Input data:
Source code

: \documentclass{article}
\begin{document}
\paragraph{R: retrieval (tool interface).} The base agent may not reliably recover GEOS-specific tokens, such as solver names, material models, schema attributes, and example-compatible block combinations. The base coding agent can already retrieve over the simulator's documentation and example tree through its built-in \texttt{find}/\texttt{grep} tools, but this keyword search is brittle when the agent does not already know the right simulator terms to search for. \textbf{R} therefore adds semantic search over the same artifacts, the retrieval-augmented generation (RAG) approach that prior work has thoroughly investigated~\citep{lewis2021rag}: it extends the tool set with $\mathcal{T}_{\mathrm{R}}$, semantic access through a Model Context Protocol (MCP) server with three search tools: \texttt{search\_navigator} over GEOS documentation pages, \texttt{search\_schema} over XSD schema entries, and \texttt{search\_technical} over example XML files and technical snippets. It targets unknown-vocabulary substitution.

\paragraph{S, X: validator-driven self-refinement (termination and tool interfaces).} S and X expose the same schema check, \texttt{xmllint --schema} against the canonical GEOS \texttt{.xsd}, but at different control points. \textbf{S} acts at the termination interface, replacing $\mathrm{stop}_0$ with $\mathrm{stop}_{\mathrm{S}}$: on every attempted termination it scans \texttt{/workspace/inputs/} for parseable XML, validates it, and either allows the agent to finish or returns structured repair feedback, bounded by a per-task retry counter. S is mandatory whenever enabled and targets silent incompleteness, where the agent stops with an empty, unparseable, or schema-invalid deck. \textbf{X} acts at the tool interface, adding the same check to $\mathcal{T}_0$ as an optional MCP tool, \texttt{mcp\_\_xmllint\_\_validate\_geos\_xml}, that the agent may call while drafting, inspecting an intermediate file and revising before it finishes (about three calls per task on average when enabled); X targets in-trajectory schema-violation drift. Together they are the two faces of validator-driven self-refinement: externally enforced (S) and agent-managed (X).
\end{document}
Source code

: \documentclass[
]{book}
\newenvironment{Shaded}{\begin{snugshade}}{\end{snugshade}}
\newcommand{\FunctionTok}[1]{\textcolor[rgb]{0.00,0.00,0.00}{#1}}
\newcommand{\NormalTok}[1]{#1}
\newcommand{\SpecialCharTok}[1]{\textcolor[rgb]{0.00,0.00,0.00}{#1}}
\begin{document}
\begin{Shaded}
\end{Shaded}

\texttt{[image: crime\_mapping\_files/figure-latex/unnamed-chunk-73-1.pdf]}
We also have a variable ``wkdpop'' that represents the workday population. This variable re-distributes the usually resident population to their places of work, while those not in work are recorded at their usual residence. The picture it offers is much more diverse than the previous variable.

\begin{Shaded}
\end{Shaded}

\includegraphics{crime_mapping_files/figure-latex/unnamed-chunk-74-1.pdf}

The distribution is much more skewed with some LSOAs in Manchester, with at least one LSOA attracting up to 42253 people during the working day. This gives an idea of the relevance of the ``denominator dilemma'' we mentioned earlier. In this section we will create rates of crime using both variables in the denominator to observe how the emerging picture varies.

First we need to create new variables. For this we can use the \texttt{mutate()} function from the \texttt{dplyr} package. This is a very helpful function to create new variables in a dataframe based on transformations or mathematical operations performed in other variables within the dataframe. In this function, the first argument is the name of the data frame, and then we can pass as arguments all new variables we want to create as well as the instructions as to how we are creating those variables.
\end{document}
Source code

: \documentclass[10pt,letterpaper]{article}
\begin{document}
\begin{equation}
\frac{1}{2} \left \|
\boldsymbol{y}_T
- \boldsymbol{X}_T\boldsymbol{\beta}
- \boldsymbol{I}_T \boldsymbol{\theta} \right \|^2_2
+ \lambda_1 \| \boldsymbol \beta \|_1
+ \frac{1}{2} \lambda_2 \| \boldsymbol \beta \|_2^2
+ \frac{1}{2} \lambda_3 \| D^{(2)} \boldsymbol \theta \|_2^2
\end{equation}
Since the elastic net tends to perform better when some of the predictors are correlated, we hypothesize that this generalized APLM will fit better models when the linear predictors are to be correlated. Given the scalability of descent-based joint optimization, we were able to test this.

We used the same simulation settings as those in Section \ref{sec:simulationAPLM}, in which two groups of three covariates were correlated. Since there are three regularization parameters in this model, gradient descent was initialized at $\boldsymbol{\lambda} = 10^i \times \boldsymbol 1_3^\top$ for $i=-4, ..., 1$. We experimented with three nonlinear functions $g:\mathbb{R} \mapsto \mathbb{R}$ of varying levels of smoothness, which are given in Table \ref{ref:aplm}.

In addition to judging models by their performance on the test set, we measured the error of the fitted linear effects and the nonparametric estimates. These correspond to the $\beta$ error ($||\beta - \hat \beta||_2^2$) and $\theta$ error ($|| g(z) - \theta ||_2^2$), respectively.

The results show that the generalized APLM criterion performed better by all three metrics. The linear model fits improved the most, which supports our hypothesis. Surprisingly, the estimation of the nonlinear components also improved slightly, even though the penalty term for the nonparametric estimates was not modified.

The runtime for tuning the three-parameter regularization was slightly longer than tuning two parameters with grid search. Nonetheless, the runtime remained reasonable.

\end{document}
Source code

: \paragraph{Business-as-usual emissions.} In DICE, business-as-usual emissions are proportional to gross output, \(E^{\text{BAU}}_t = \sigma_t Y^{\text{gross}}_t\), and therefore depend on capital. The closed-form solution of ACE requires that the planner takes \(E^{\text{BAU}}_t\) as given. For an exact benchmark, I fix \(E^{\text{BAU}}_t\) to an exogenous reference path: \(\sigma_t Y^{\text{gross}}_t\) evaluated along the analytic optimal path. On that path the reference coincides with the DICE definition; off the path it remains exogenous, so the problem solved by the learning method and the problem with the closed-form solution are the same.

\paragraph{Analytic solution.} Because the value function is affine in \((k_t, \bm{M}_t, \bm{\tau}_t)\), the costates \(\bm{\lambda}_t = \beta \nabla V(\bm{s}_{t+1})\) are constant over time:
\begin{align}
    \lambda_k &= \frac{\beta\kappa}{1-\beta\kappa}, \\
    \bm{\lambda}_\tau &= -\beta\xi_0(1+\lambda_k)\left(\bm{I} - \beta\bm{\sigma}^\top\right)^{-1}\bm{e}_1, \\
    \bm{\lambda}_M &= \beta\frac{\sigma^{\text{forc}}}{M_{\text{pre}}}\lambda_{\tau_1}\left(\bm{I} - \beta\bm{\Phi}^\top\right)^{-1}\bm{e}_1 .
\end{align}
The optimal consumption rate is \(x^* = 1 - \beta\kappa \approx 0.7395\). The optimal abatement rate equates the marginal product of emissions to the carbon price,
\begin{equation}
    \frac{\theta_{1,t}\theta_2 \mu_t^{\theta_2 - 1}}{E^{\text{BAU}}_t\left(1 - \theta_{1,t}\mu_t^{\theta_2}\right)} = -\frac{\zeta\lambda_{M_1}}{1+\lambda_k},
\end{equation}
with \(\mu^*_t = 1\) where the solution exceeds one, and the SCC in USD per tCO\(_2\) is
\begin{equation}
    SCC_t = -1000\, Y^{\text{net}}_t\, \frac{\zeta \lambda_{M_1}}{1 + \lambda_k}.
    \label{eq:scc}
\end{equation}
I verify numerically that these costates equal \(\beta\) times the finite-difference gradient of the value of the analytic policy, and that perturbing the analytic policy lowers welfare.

Problem to solve:
All of the data above should be reproduced verbatim.

Answer below:
Source code

: \documentclass{article}
\begin{document}
\paragraph{R: retrieval (tool interface).} The base agent may not reliably recover GEOS-specific tokens, such as solver names, material models, schema attributes, and example-compatible block combinations. The base coding agent can already retrieve over the simulator's documentation and example tree through its built-in \texttt{find}/\texttt{grep} tools, but this keyword search is brittle when the agent does not already know the right simulator terms to search for. \textbf{R} therefore adds semantic search over the same artifacts, the retrieval-augmented generation (RAG) approach that prior work has thoroughly investigated~\citep{lewis2021rag}: it extends the tool set with $\mathcal{T}_{\mathrm{R}}$, semantic access through a Model Context Protocol (MCP) server with three search tools: \texttt{search\_navigator} over GEOS documentation pages, \texttt{search\_schema} over XSD schema entries, and \texttt{search\_technical} over example XML files and technical snippets. It targets unknown-vocabulary substitution.

\paragraph{S, X: validator-driven self-refinement (termination and tool interfaces).} S and X expose the same schema check, \texttt{xmllint --schema} against the canonical GEOS \texttt{.xsd}, but at different control points. \textbf{S} acts at the termination interface, replacing $\mathrm{stop}_0$ with $\mathrm{stop}_{\mathrm{S}}$: on every attempted termination it scans \texttt{/workspace/inputs/} for parseable XML, validates it, and either allows the agent to finish or returns structured repair feedback, bounded by a per-task retry counter. S is mandatory whenever enabled and targets silent incompleteness, where the agent stops with an empty, unparseable, or schema-invalid deck. \textbf{X} acts at the tool interface, adding the same check to $\mathcal{T}_0$ as an optional MCP tool, \texttt{mcp\_\_xmllint\_\_validate\_geos\_xml}, that the agent may call while drafting, inspecting an intermediate file and revising before it finishes (about three calls per task on average when enabled); X targets in-trajectory schema-violation drift. Together they are the two faces of validator-driven self-refinement: externally enforced (S) and agent-managed (X).
\end{document}
Source code

: \documentclass[
]{book}
\newenvironment{Shaded}{\begin{snugshade}}{\end{snugshade}}
\newcommand{\FunctionTok}[1]{\textcolor[rgb]{0.00,0.00,0.00}{#1}}
\newcommand{\NormalTok}[1]{#1}
\newcommand{\SpecialCharTok}[1]{\textcolor[rgb]{0.00,0.00,0.00}{#1}}
\begin{document}
\begin{Shaded}
\end{Shaded}

\texttt{[image: crime\_mapping\_files/figure-latex/unnamed-chunk-73-1.pdf]}
We also have a variable ``wkdpop'' that represents the workday population. This variable re-distributes the usually resident population to their places of work, while those not in work are recorded at their usual residence. The picture it offers is much more diverse than the previous variable.

\begin{Shaded}
\end{Shaded}

\includegraphics{crime_mapping_files/figure-latex/unnamed-chunk-74-1.pdf}

The distribution is much more skewed with some LSOAs in Manchester, with at least one LSOA attracting up to 42253 people during the working day. This gives an idea of the relevance of the ``denominator dilemma'' we mentioned earlier. In this section we will create rates of crime using both variables in the denominator to observe how the emerging picture varies.

First we need to create new variables. For this we can use the \texttt{mutate()} function from the \texttt{dplyr} package. This is a very helpful function to create new variables in a dataframe based on transformations or mathematical operations performed in other variables within the dataframe. In this function, the first argument is the name of the data frame, and then we can pass as arguments all new variables we want to create as well as the instructions as to how we are creating those variables.
\end{document}
Source code

: \documentclass[10pt,letterpaper]{article}
\begin{document}
\begin{equation}
\frac{1}{2} \left \|
\boldsymbol{y}_T
- \boldsymbol{X}_T\boldsymbol{\beta}
- \boldsymbol{I}_T \boldsymbol{\theta} \right \|^2_2
+ \lambda_1 \| \boldsymbol \beta \|_1
+ \frac{1}{2} \lambda_2 \| \boldsymbol \beta \|_2^2
+ \frac{1}{2} \lambda_3 \| D^{(2)} \boldsymbol \theta \|_2^2
\end{equation}
Since the elastic net tends to perform better when some of the predictors are correlated, we hypothesize that this generalized APLM will fit better models when the linear predictors are to be correlated. Given the scalability of descent-based joint optimization, we were able to test this.

We used the same simulation settings as those in Section \ref{sec:simulationAPLM}, in which two groups of three covariates were correlated. Since there are three regularization parameters in this model, gradient descent was initialized at $\boldsymbol{\lambda} = 10^i \times \boldsymbol 1_3^\top$ for $i=-4, ..., 1$. We experimented with three nonlinear functions $g:\mathbb{R} \mapsto \mathbb{R}$ of varying levels of smoothness, which are given in Table \ref{ref:aplm}.

In addition to judging models by their performance on the test set, we measured the error of the fitted linear effects and the nonparametric estimates. These correspond to the $\beta$ error ($||\beta - \hat \beta||_2^2$) and $\theta$ error ($|| g(z) - \theta ||_2^2$), respectively.

The results show that the generalized APLM criterion performed better by all three metrics. The linear model fits improved the most, which supports our hypothesis. Surprisingly, the estimation of the nonlinear components also improved slightly, even though the penalty term for the nonparametric estimates was not modified.

The runtime for tuning the three-parameter regularization was slightly longer than tuning two parameters with grid search. Nonetheless, the runtime remained reasonable.

\end{document}
Source code

: \paragraph{Business-as-usual emissions.} In DICE, business-as-usual emissions are proportional to gross output, \(E^{\text{BAU}}_t = \sigma_t Y^{\text{gross}}_t\), and therefore depend on capital. The closed-form solution of ACE requires that the planner takes \(E^{\text{BAU}}_t\) as given. For an exact benchmark, I fix \(E^{\text{BAU}}_t\) to an exogenous reference path: \(\sigma_t Y^{\text{gross}}_t\) evaluated along the analytic optimal path. On that path the reference coincides with the DICE definition; off the path it remains exogenous, so the problem solved by the learning method and the problem with the closed-form solution are the same.

\paragraph{Analytic solution.} Because the value function is affine in \((k_t, \bm{M}_t, \bm{\tau}_t)\), the costates \(\bm{\lambda}_t = \beta \nabla V(\bm{s}_{t+1})\) are constant over time:
\begin{align}
    \lambda_k &= \frac{\beta\kappa}{1-\beta\kappa}, \\
    \bm{\lambda}_\tau &= -\beta\xi_0(1+\lambda_k)\left(\bm{I} - \beta\bm{\sigma}^\top\right)^{-1}\bm{e}_1, \\
    \bm{\lambda}_M &= \beta\frac{\sigma^{\text{forc}}}{M_{\text{pre}}}\lambda_{\tau_1}\left(\bm{I} - \beta\bm{\Phi}^\top\right)^{-1}\bm{e}_1 .
\end{align}
The optimal consumption rate is \(x^* = 1 - \beta\kappa \approx 0.7395\). The optimal abatement rate equates the marginal product of emissions to the carbon price,
\begin{equation}
    \frac{\theta_{1,t}\theta_2 \mu_t^{\theta_2 - 1}}{E^{\text{BAU}}_t\left(1 - \theta_{1,t}\mu_t^{\theta_2}\right)} = -\frac{\zeta\lambda_{M_1}}{1+\lambda_k},
\end{equation}
with \(\mu^*_t = 1\) where the solution exceeds one, and the SCC in USD per tCO\(_2\) is
\begin{equation}
    SCC_t = -1000\, Y^{\text{net}}_t\, \frac{\zeta \lambda_{M_1}}{1 + \lambda_k}.
    \label{eq:scc}
\end{equation}
I verify numerically that these costates equal \(\beta\) times the finite-difference gradient of the value of the analytic policy, and that perturbing the analytic policy lowers welfare.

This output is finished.